Однажды Иосаф как-то особенно таинственно был вызван своим приятелем из класса. Я потихоньку тоже вышел за ними. Сначала они походили по коридору, поговорили между собой о чем-то шепотом и прошли в физический кабинет. Там Мучеников сначала вытащил из своих широчайших штанов какой-то ящичек с дырочками, осторожно открыл его, и из него выпрыгнула мышь на ниточке, потом вынул он оттуда что-то завернутое в бумажку – развернул – оказалось, что это был варганчик, на котором он и начал потихоньку наигрывать, а мышка встала на задние лапки и принялась как бы плясать. Ферапонтов смотрел на все это с пожирающим вниманием. Меня несколько удивило, что такие большие гимназисты и чем занимаются? Сам я, хотя и был гораздо моложе их, давно уже отстал от всяких детских игр и даже презирал ими…
Так дело шло до пятого класса. К этому времени у Иосафа сильно уже пророс подбородок бородою: середину он обыкновенно пробривал, оставляя на щеках довольно густые бакенбарды, единственные между всеми гимназистами. Раз мне случилось, наконец, идти с ним по одной дороге.
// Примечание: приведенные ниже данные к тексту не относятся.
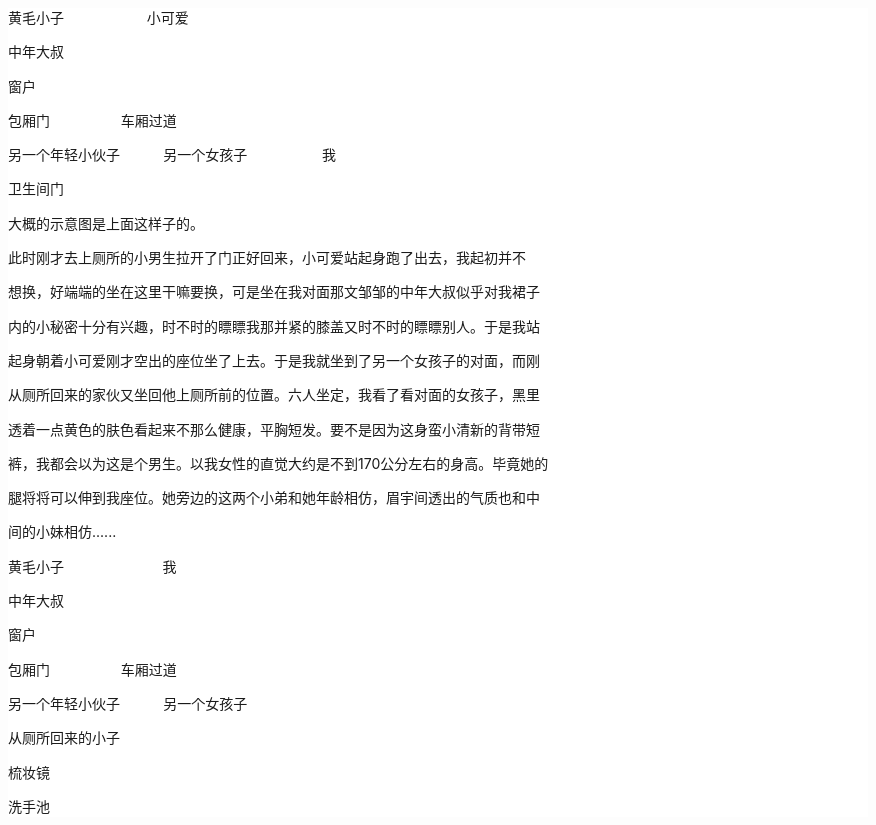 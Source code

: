 
黄毛小子                     小可爱

中年大叔

窗户

包厢门                  车厢过道

另一个年轻小伙子           另一个女孩子                   我









卫生间门





大概的示意图是上面这样子的。



此时刚才去上厕所的小男生拉开了门正好回来，小可爱站起身跑了出去，我起初并不

想换，好端端的坐在这里干嘛要换，可是坐在我对面那文邹邹的中年大叔似乎对我裙子

内的小秘密十分有兴趣，时不时的瞟瞟我那并紧的膝盖又时不时的瞟瞟别人。于是我站

起身朝着小可爱刚才空出的座位坐了上去。于是我就坐到了另一个女孩子的对面，而刚

从厕所回来的家伙又坐回他上厕所前的位置。六人坐定，我看了看对面的女孩子，黑里

透着一点黄色的肤色看起来不那么健康，平胸短发。要不是因为这身蛮小清新的背带短

裤，我都会以为这是个男生。以我女性的直觉大约是不到170公分左右的身高。毕竟她的

腿将将可以伸到我座位。她旁边的这两个小弟和她年龄相仿，眉宇间透出的气质也和中

间的小妹相仿......







黄毛小子                         我

中年大叔



窗户

包厢门                  车厢过道



另一个年轻小伙子           另一个女孩子

从厕所回来的小子



梳妆镜

洗手池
– Ферапонтов! Зайдите ко мне, – сказал я почти умоляющим голосом.
– Что? Нет-с! Зачем? – отвечал он.
– Мы покурим, потолкуем.
– Я не курю-с.
– Ничего, вы попробуете! Пожалуйста, зайдемте.
– Пожалуй-с, – проговорил, наконец, Иосаф каким-то нерешительным тоном и зашел, но как-то чрезвычайно робко.
Встретившей нас нашей дворовой женщине Авдотье он поклонился самым почтительным образом, и когда мы вошли в мою комнату, он, кажется, не решался сесть.
– Садитесь, пожалуйста, Ферапонтов, – сказал я и начал старательно выдувать и закуривать для него трубку.
Иосаф два раза курнул и возвратил ее мне.
– Нет-с, горько, я не умею! – сказал он.
– Да вы вот как! – объяснил я ему и, ради поучения его, отчаянно затянулся.
– Я не умею-с, – повторил Иосаф.
Он, видимо, более всего в эту минуту был занят тем, чтобы спрятать под кресло свои дырявые и сильно загрязненные сапоги.
– Послушайте, – сказал я, небрежно разваливаясь на диване, – что вы дома делаете, когда из класса приходите?
– Да что? Уроки учу; ну и по дому тоже кое-что поделаешь.
– А читать вы любите? – спросил я, никак не предполагая, что Иосаф даже не поймет моего вопроса.
– Что читать-с? – спросил он меня самым невиннейшим тоном.
– Повести, романы, вот как этот, – сказал я, показывая на лежавший в то время у меня на столе «Фрегат «Надежда»3, который я только что накануне проглотил с неистовою жадностью.
– Нет-с, я не читывал, – отвечал Ферапонтов.
В это время Авдотья подала нам чай. Иосаф вдруг стал отказываться.
– Отчего же вы не пьете? Пейте! – сказал я.
Ферапонтов, конфузясь, взял чашку, проворно выпил ее и, покрыв, возвратил, неловко раскланиваясь перед Авдотьей.
– Кушайте еще, – сказала та, улыбаясь.
Иосаф окончательно растерялся.
– Пейте, Ферапонтов. Налей! – проговорил я.
Иосаф и эту чашку так же поспешно выпил и, закрыв, возвратил, снова расшаркавшись перед Авдотьей.
– Знаете что, Ферапонтов, – сказал я, решившись ни за что не выпускать из рук нового приятеля, – давайте заниматься вместе по-латыни. Вы вот этак заходите ко мне после класса, и мы станем переводить.
– Хорошо-с, пожалуй, – отвечал, подумавши, Иосаф и взялся за фуражку.